──────── SUPPLIED MATERIAL ────────

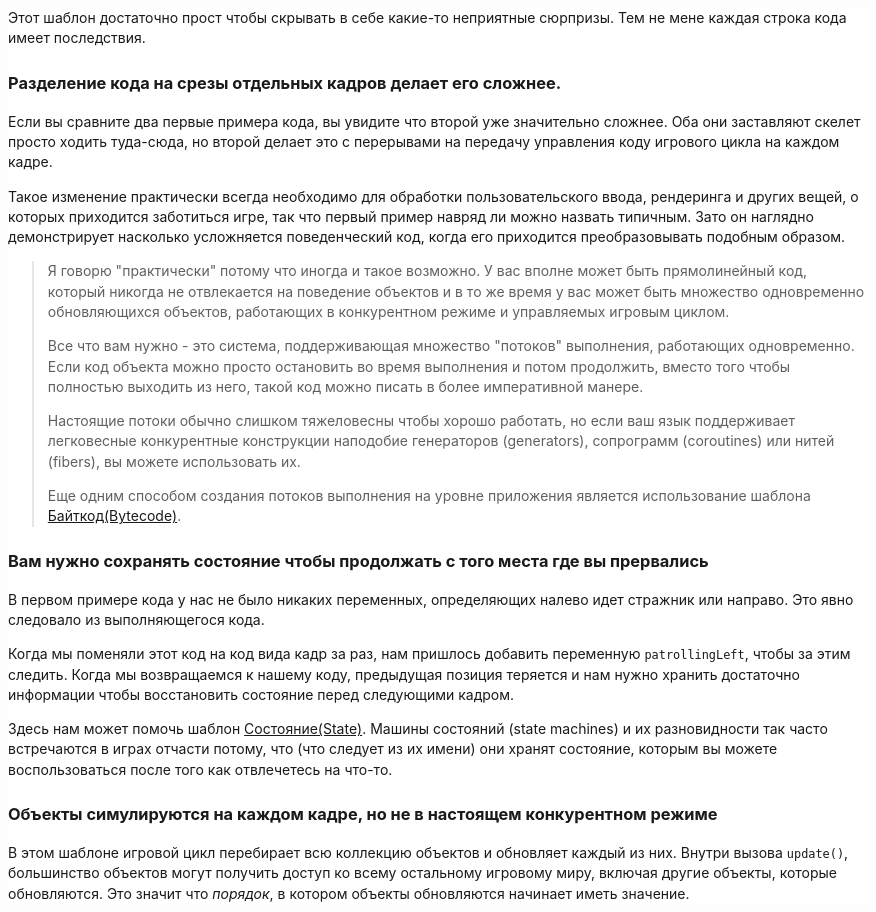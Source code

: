 Этот шаблон достаточно прост чтобы скрывать в себе какие-то неприятные сюрпризы. Тем не мене каждая строка кода имеет последствия.

###  Разделение кода на срезы отдельных кадров делает его сложнее.

Если вы сравните два первые примера кода, вы увидите что второй уже значительно сложнее. Оба они заставляют скелет просто ходить туда-сюда, но второй делает это с перерывами на передачу управления коду игрового цикла на каждом кадре.

Такое изменение практически всегда необходимо для обработки пользовательского ввода, рендеринга и других вещей, о которых приходится заботиться игре, так что первый пример навряд ли можно назвать типичным. Зато он наглядно демонстрирует насколько усложняется поведенческий код, когда его приходится преобразовывать подобным образом.

> Я говорю "практически" потому что иногда и такое возможно. У вас вполне может быть прямолинейный код, который никогда не отвлекается на поведение объектов и в то же время у вас может быть множество одновременно обновляющихся объектов, работающих в конкурентном режиме и управляемых игровым циклом.
>
> Все что вам нужно - это система, поддерживающая множество "потоков" выполнения, работающих одновременно. Если код объекта можно просто остановить во время выполнения и потом продолжить, вместо того чтобы полностью выходить из него, такой код можно писать в более императивной манере.
>
> Настоящие потоки обычно слишком тяжеловесны чтобы хорошо работать, но если ваш язык поддерживает легковесные конкурентные конструкции наподобие генераторов (generators), сопрограмм (coroutines) или нитей (fibers), вы можете использовать их.
>
> Еще одним способом создания потоков выполнения на уровне приложения является использование шаблона [Байткод(Bytecode)](../povedencheskie-shabloni-behavioral-patterns/baitkod-bytecode.md).


### Вам нужно сохранять состояние чтобы продолжать с того места где вы прервались


В первом примере кода у нас не было никаких переменных, определяющих налево идет стражник или направо. Это явно следовало из выполняющегося кода.

Когда мы поменяли этот код на код вида кадр за раз, нам пришлось добавить переменную `patrollingLeft`, чтобы за этим следить. Когда мы возвращаемся к нашему коду, предыдущая позиция теряется и нам нужно хранить достаточно информации чтобы восстановить состояние перед следующими кадром.

Здесь нам может помочь шаблон [Состояние(State)](../obzor-shablonov-proektirovaniya/sostoyanie-state.md). Машины состояний (state machines) и их разновидности так часто встречаются в играх отчасти потому, что (что следует из их имени) они хранят состояние, которым вы можете воспользоваться после того как отвлечетесь на что-то.


### Объекты симулируются на каждом кадре, но не в настоящем конкурентном режиме


В этом шаблоне игровой цикл перебирает всю коллекцию объектов и обновляет каждый из них. Внутри вызова `update()`, большинство объектов могут получить доступ ко всему остальному игровому миру, включая другие объекты, которые обновляются. Это значит что _порядок_, в котором объекты обновляются начинает иметь значение.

────────

WHAT THE TASK REQUIRES: Provide the number of lines above that include the string "делает", with no other words.

OUTPUT FOR THIS EXERCISE: 2